### What you need to do
Only the lines that include "storage" should be copied from the data below.

(Input data)

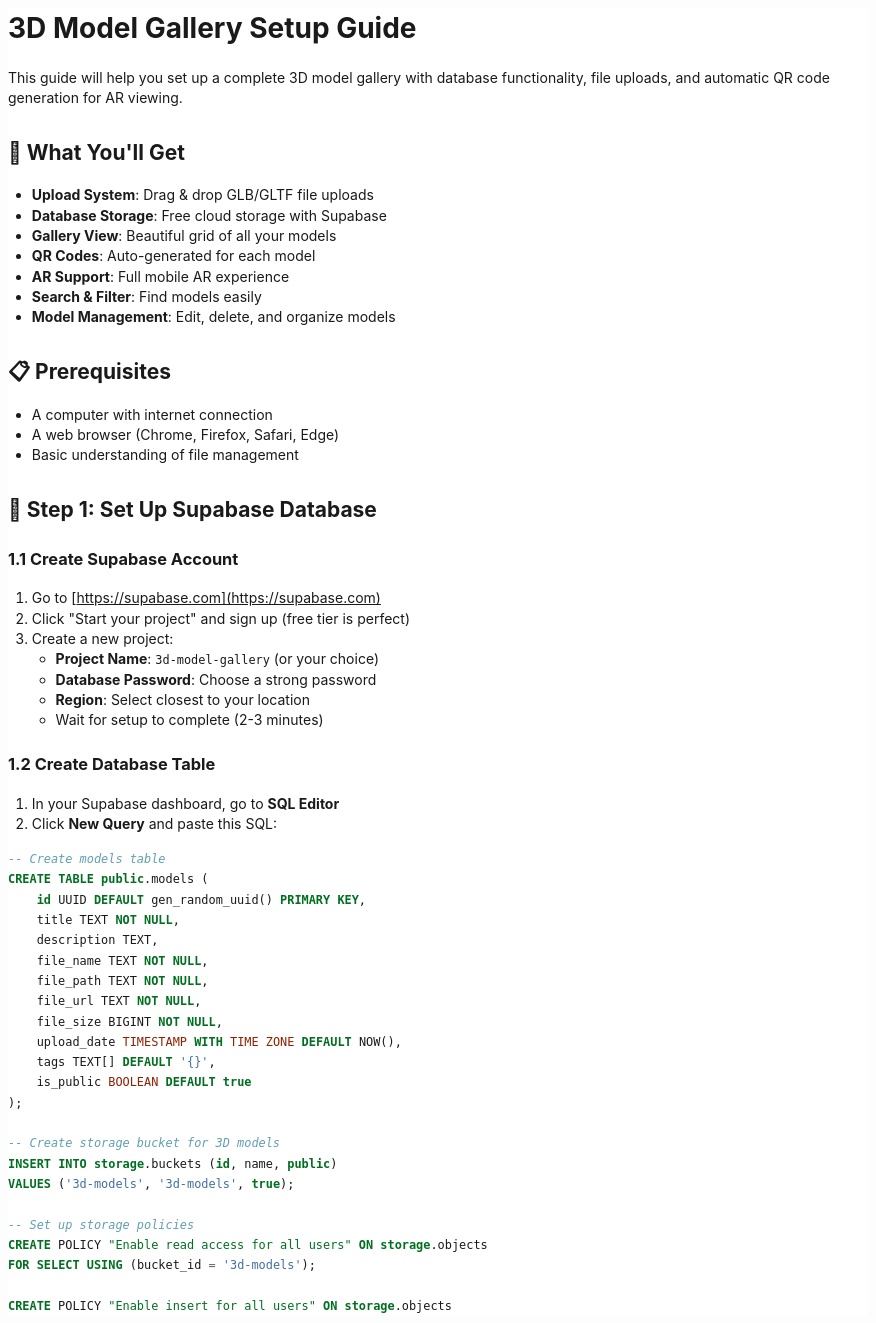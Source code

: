 # 3D Model Gallery Setup Guide

This guide will help you set up a complete 3D model gallery with database functionality, file uploads, and automatic QR code generation for AR viewing.

## 🎯 What You'll Get

- **Upload System**: Drag & drop GLB/GLTF file uploads
- **Database Storage**: Free cloud storage with Supabase
- **Gallery View**: Beautiful grid of all your models
- **QR Codes**: Auto-generated for each model
- **AR Support**: Full mobile AR experience
- **Search & Filter**: Find models easily
- **Model Management**: Edit, delete, and organize models

## 📋 Prerequisites

- A computer with internet connection
- A web browser (Chrome, Firefox, Safari, Edge)
- Basic understanding of file management

## 🚀 Step 1: Set Up Supabase Database

### 1.1 Create Supabase Account

1. Go to [https://supabase.com](https://supabase.com)
2. Click "Start your project" and sign up (free tier is perfect)
3. Create a new project:
   - **Project Name**: `3d-model-gallery` (or your choice)
   - **Database Password**: Choose a strong password
   - **Region**: Select closest to your location
   - Wait for setup to complete (2-3 minutes)

### 1.2 Create Database Table

1. In your Supabase dashboard, go to **SQL Editor**
2. Click **New Query** and paste this SQL:

```sql
-- Create models table
CREATE TABLE public.models (
    id UUID DEFAULT gen_random_uuid() PRIMARY KEY,
    title TEXT NOT NULL,
    description TEXT,
    file_name TEXT NOT NULL,
    file_path TEXT NOT NULL,
    file_url TEXT NOT NULL,
    file_size BIGINT NOT NULL,
    upload_date TIMESTAMP WITH TIME ZONE DEFAULT NOW(),
    tags TEXT[] DEFAULT '{}',
    is_public BOOLEAN DEFAULT true
);

-- Create storage bucket for 3D models
INSERT INTO storage.buckets (id, name, public)
VALUES ('3d-models', '3d-models', true);

-- Set up storage policies
CREATE POLICY "Enable read access for all users" ON storage.objects
FOR SELECT USING (bucket_id = '3d-models');

CREATE POLICY "Enable insert for all users" ON storage.objects
```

(End Input data)

### Answer area
- **Database Storage**: Free cloud storage with Supabase
-- Create storage bucket for 3D models
INSERT INTO storage.buckets (id, name, public)
-- Set up storage policies
CREATE POLICY "Enable read access for all users" ON storage.objects
CREATE POLICY "Enable insert for all users" ON storage.objects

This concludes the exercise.